[Source records]
►
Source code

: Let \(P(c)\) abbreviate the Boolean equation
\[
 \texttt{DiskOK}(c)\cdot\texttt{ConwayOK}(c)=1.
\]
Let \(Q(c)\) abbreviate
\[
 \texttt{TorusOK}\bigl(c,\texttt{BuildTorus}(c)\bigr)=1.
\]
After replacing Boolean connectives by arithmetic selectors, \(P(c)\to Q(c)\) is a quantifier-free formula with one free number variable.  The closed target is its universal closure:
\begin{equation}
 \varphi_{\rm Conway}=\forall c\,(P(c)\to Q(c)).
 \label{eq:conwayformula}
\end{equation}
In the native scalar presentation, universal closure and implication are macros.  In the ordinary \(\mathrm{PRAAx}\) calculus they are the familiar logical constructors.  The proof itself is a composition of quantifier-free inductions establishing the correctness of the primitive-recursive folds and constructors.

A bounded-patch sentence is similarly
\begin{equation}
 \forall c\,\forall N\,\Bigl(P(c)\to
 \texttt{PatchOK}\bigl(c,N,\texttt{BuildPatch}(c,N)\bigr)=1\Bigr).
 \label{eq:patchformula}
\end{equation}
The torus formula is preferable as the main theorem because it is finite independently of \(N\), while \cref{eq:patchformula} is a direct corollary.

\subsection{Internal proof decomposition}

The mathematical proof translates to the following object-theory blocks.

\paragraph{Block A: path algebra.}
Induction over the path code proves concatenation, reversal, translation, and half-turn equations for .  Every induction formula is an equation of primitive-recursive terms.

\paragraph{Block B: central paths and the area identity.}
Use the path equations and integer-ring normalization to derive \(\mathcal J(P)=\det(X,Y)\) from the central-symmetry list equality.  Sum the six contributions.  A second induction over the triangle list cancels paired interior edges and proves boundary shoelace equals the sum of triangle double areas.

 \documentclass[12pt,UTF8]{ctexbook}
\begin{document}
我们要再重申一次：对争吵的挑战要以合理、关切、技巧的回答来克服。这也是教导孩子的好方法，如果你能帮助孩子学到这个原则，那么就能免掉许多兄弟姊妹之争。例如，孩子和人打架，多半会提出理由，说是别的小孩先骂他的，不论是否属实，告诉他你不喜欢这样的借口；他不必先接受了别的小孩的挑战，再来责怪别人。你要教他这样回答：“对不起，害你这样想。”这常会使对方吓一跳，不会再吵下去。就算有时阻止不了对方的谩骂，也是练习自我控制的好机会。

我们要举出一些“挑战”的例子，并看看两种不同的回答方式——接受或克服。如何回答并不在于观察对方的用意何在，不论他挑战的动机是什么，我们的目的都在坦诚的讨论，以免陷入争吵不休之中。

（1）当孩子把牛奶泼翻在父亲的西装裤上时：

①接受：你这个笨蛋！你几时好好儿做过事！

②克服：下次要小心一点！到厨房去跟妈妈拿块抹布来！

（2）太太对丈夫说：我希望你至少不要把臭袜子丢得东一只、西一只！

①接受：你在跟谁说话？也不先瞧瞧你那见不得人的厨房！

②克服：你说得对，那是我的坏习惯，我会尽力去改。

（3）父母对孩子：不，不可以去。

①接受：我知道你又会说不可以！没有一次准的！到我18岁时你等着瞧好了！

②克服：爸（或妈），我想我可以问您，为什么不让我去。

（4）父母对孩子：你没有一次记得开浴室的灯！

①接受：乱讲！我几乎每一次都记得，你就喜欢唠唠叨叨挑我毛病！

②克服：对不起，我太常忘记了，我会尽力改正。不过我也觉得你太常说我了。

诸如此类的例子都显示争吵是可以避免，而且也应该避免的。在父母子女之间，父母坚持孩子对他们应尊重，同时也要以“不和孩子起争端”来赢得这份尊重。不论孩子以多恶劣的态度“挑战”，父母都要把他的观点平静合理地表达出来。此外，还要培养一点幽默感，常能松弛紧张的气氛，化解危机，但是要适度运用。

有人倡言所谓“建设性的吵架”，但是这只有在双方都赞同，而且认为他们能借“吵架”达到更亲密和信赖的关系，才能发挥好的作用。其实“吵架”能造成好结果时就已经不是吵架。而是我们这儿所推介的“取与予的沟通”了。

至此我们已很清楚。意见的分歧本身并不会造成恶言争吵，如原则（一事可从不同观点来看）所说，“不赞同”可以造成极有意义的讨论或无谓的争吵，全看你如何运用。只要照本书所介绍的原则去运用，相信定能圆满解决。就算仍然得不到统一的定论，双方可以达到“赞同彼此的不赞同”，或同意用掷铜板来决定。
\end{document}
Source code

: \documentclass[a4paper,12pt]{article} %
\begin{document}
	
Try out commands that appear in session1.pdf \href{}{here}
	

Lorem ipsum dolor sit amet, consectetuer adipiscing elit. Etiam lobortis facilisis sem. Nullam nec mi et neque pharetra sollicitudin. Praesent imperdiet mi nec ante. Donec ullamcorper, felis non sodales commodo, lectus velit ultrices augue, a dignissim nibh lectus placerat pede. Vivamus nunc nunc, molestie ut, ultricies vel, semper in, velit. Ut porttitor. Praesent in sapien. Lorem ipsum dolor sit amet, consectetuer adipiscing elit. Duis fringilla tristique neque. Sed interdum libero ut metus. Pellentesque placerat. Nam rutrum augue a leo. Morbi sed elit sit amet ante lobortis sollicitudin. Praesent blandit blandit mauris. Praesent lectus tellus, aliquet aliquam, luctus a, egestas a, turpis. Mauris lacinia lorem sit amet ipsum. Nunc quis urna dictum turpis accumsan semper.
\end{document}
◄
(Problem requirements) Could you reproduce every entry above exactly as written?

(Answer below)
Source code

: Let \(P(c)\) abbreviate the Boolean equation
\[
 \texttt{DiskOK}(c)\cdot\texttt{ConwayOK}(c)=1.
\]
Let \(Q(c)\) abbreviate
\[
 \texttt{TorusOK}\bigl(c,\texttt{BuildTorus}(c)\bigr)=1.
\]
After replacing Boolean connectives by arithmetic selectors, \(P(c)\to Q(c)\) is a quantifier-free formula with one free number variable.  The closed target is its universal closure:
\begin{equation}
 \varphi_{\rm Conway}=\forall c\,(P(c)\to Q(c)).
 \label{eq:conwayformula}
\end{equation}
In the native scalar presentation, universal closure and implication are macros.  In the ordinary \(\mathrm{PRAAx}\) calculus they are the familiar logical constructors.  The proof itself is a composition of quantifier-free inductions establishing the correctness of the primitive-recursive folds and constructors.

A bounded-patch sentence is similarly
\begin{equation}
 \forall c\,\forall N\,\Bigl(P(c)\to
 \texttt{PatchOK}\bigl(c,N,\texttt{BuildPatch}(c,N)\bigr)=1\Bigr).
 \label{eq:patchformula}
\end{equation}
The torus formula is preferable as the main theorem because it is finite independently of \(N\), while \cref{eq:patchformula} is a direct corollary.

\subsection{Internal proof decomposition}

The mathematical proof translates to the following object-theory blocks.

\paragraph{Block A: path algebra.}
Induction over the path code proves concatenation, reversal, translation, and half-turn equations for .  Every induction formula is an equation of primitive-recursive terms.

\paragraph{Block B: central paths and the area identity.}
Use the path equations and integer-ring normalization to derive \(\mathcal J(P)=\det(X,Y)\) from the central-symmetry list equality.  Sum the six contributions.  A second induction over the triangle list cancels paired interior edges and proves boundary shoelace equals the sum of triangle double areas.

 \documentclass[12pt,UTF8]{ctexbook}
\begin{document}
我们要再重申一次：对争吵的挑战要以合理、关切、技巧的回答来克服。这也是教导孩子的好方法，如果你能帮助孩子学到这个原则，那么就能免掉许多兄弟姊妹之争。例如，孩子和人打架，多半会提出理由，说是别的小孩先骂他的，不论是否属实，告诉他你不喜欢这样的借口；他不必先接受了别的小孩的挑战，再来责怪别人。你要教他这样回答：“对不起，害你这样想。”这常会使对方吓一跳，不会再吵下去。就算有时阻止不了对方的谩骂，也是练习自我控制的好机会。

我们要举出一些“挑战”的例子，并看看两种不同的回答方式——接受或克服。如何回答并不在于观察对方的用意何在，不论他挑战的动机是什么，我们的目的都在坦诚的讨论，以免陷入争吵不休之中。

（1）当孩子把牛奶泼翻在父亲的西装裤上时：

①接受：你这个笨蛋！你几时好好儿做过事！

②克服：下次要小心一点！到厨房去跟妈妈拿块抹布来！

（2）太太对丈夫说：我希望你至少不要把臭袜子丢得东一只、西一只！

①接受：你在跟谁说话？也不先瞧瞧你那见不得人的厨房！

②克服：你说得对，那是我的坏习惯，我会尽力去改。

（3）父母对孩子：不，不可以去。

①接受：我知道你又会说不可以！没有一次准的！到我18岁时你等着瞧好了！

②克服：爸（或妈），我想我可以问您，为什么不让我去。

（4）父母对孩子：你没有一次记得开浴室的灯！

①接受：乱讲！我几乎每一次都记得，你就喜欢唠唠叨叨挑我毛病！

②克服：对不起，我太常忘记了，我会尽力改正。不过我也觉得你太常说我了。

诸如此类的例子都显示争吵是可以避免，而且也应该避免的。在父母子女之间，父母坚持孩子对他们应尊重，同时也要以“不和孩子起争端”来赢得这份尊重。不论孩子以多恶劣的态度“挑战”，父母都要把他的观点平静合理地表达出来。此外，还要培养一点幽默感，常能松弛紧张的气氛，化解危机，但是要适度运用。

有人倡言所谓“建设性的吵架”，但是这只有在双方都赞同，而且认为他们能借“吵架”达到更亲密和信赖的关系，才能发挥好的作用。其实“吵架”能造成好结果时就已经不是吵架。而是我们这儿所推介的“取与予的沟通”了。

至此我们已很清楚。意见的分歧本身并不会造成恶言争吵，如原则（一事可从不同观点来看）所说，“不赞同”可以造成极有意义的讨论或无谓的争吵，全看你如何运用。只要照本书所介绍的原则去运用，相信定能圆满解决。就算仍然得不到统一的定论，双方可以达到“赞同彼此的不赞同”，或同意用掷铜板来决定。
\end{document}
Source code

: \documentclass[a4paper,12pt]{article} %
\begin{document}
	
Try out commands that appear in session1.pdf \href{}{here}
	

Lorem ipsum dolor sit amet, consectetuer adipiscing elit. Etiam lobortis facilisis sem. Nullam nec mi et neque pharetra sollicitudin. Praesent imperdiet mi nec ante. Donec ullamcorper, felis non sodales commodo, lectus velit ultrices augue, a dignissim nibh lectus placerat pede. Vivamus nunc nunc, molestie ut, ultricies vel, semper in, velit. Ut porttitor. Praesent in sapien. Lorem ipsum dolor sit amet, consectetuer adipiscing elit. Duis fringilla tristique neque. Sed interdum libero ut metus. Pellentesque placerat. Nam rutrum augue a leo. Morbi sed elit sit amet ante lobortis sollicitudin. Praesent blandit blandit mauris. Praesent lectus tellus, aliquet aliquam, luctus a, egestas a, turpis. Mauris lacinia lorem sit amet ipsum. Nunc quis urna dictum turpis accumsan semper.
\end{document}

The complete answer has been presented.